Our growth, or development, shall continue as long as we are able to ensure that the policies we develop –not only for the economy but also in all other areas- are in line with the principles of sustainability. What I mean by this is that development will be sustainable as long as the policies and long-term goals set are handled within the framework of corporate governance, concern for the environment and social rights. As an example, no matter how huge our economic success is, if we are having human rights problems in our country this will cast a shadow over that economic success. Another example that needs to be discussed from the perspective of sustainability is the opening of the gates for nuclear power stations in earthquake-prone areas at a time when all countries have become somewhat suspicious of nuclear stations following the earthquake in Japan.
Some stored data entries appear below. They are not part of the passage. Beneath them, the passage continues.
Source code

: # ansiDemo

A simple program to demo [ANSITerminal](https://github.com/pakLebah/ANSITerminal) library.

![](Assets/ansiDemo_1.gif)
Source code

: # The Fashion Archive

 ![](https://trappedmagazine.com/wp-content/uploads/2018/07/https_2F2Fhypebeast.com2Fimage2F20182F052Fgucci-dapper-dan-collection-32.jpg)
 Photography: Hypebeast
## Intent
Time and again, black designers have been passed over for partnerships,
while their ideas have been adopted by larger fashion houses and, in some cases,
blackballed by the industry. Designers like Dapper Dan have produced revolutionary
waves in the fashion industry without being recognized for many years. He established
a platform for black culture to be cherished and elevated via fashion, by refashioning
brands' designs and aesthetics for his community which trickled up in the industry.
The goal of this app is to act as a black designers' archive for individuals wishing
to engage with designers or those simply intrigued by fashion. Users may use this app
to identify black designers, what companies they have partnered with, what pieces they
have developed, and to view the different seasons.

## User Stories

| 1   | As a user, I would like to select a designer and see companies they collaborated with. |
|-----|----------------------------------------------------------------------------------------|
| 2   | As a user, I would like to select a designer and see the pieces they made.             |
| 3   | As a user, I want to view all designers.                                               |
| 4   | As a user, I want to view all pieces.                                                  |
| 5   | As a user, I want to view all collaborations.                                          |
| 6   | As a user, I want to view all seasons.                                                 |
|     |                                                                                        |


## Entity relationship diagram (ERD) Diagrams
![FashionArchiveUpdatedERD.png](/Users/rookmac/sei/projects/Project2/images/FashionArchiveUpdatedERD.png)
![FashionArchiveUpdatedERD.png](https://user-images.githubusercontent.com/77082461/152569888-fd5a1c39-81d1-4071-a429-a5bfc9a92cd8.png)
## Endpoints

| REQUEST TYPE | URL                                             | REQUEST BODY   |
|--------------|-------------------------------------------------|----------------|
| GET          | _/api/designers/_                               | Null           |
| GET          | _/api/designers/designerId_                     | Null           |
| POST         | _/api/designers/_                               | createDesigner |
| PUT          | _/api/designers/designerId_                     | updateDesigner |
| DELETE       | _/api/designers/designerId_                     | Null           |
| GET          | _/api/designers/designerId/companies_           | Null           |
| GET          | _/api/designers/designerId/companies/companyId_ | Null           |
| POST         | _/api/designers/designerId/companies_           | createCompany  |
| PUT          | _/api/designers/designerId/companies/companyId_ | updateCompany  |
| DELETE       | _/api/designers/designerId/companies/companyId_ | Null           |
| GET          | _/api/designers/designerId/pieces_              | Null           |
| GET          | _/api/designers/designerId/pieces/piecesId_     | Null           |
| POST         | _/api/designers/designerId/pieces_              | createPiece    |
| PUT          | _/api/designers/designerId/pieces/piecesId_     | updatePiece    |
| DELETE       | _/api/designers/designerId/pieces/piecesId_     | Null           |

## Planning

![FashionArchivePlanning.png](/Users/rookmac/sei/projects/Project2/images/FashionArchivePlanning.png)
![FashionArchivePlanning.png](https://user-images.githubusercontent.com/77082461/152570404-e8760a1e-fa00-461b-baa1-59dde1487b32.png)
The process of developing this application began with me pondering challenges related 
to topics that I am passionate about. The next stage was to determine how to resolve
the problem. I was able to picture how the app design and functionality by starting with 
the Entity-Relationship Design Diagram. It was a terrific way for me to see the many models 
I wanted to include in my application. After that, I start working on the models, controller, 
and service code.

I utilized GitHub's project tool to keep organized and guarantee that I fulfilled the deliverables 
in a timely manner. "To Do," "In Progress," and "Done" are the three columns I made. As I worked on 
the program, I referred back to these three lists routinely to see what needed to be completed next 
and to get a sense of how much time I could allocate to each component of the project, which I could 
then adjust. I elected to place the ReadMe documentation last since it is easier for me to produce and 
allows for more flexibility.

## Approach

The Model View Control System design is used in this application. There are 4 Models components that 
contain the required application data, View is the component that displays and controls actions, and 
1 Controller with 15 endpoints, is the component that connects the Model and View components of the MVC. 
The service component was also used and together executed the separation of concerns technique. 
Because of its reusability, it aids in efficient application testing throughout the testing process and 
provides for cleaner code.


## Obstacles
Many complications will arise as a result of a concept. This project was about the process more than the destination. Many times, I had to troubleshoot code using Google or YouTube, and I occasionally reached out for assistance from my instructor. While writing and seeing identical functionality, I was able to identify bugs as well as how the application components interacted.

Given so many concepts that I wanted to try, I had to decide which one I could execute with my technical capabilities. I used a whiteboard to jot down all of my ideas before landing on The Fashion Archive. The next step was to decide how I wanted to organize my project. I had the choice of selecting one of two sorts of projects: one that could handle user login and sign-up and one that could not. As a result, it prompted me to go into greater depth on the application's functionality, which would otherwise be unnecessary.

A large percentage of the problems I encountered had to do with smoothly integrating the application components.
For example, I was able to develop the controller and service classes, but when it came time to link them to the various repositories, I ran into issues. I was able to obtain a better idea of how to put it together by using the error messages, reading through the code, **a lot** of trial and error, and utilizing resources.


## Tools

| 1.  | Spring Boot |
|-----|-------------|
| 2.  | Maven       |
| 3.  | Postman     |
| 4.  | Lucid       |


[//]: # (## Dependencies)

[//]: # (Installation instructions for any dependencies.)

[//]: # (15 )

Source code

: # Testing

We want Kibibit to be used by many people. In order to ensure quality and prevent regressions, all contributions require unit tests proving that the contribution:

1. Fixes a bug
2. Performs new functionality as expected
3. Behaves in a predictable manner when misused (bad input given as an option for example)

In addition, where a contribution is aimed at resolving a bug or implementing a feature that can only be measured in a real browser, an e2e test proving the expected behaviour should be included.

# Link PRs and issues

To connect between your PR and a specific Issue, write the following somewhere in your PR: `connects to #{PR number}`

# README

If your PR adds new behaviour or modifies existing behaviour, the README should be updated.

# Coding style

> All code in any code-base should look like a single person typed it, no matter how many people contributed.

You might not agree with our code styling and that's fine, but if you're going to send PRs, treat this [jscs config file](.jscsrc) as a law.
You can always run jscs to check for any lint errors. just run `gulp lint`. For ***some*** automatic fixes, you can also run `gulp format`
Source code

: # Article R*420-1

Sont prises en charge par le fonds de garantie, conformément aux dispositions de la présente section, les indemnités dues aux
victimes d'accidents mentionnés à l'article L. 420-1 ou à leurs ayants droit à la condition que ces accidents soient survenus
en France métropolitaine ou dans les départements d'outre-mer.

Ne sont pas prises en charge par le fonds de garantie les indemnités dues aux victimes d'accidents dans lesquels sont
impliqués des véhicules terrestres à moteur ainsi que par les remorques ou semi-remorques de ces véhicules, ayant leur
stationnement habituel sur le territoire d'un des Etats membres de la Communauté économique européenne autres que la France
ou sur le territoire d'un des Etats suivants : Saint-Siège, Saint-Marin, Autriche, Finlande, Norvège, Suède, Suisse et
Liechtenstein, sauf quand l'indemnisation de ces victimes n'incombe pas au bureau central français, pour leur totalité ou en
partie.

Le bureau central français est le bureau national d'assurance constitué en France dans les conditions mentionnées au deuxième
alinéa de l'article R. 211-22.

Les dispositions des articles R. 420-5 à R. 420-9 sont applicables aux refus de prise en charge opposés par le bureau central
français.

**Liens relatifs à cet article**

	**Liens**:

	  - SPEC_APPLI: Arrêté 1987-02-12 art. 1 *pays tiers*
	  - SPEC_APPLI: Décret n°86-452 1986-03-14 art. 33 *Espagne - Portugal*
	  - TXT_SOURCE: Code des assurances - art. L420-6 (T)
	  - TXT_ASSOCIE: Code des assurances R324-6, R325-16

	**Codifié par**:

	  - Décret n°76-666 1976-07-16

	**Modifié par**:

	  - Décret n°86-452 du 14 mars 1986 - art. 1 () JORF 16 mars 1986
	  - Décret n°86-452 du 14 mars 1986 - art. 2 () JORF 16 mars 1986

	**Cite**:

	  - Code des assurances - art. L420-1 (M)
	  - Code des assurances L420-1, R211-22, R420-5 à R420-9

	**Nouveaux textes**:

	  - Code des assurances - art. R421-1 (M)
Which industries do you think are most popular in Turkey currently?
I think nowadays the real estate industry is still very lively. The energy industry also attracts serious investments. We hear that the Ministry of Industry is making efforts to promote production with higher added value. If the general tendencies and policies are developed in line with this, I believe that in the long term we will acquire a reputable position worldwide in the area of technology. In addition to these, my observation is that the number of funds and risk capital companies has been increasing following the increased acquisitions and mergers in the last quarter of 2010 and in 2011.

What is your opinion about the entrepreneurship potential of Turkey?
I believe Turkey’s entrepreneurship potential is huge. However it is one that lacks organisation. Entrepreneurs do not know what to do. They have very little knowledge about how to set up and manage a business or where to obtain funds from. In recent years academia and the business world have come closer together, exemplified by the rapid increase in such things as the entrepreneurship courses offered as a joint project of TÜGİAD and Marmara University, on which I also am a lecturer, as well as through the contribution of Endeavour. It is very important that the state provides considerable opportunities for entrepreneurs. All these things benefit entrepreneurs greatly. I believe that our entrepreneurs will make their names known globally in the coming years.

Wallaert: Turkey; watched in admiration
Loic Wallaert, a senior Mazars executive responsible for Turkey and the Middle East, made a brief evaluation of Turkey’s outlook. Wallaert remarks: “I would say that the EU countries that are being affected by the financial crisis are watching Turkey in admiration. We envy the positive developments that are taking place in Turkey. It is a country with a large domestic market. In addition to providing easy access to some neighbouring countries, Turkey is seen as a young and rapidly growing market. It has high-quality employees. The high quality of management and personnel, combined with the spirit of entrepreneurship Turkey has inherited as a result of a long history of entrepreneurship renders the country unique in this part of the world and allows it to play a strong regional role. Investors enjoy not only high-quality and well-trained teams but also a strong infrastructure. Turkey has great potential to strengthen its structure in a period in which the global system is stumbling. The New Commercial Code introduces effective changes. This will be very beneficial not only for domestic businesses but also for foreign investors.”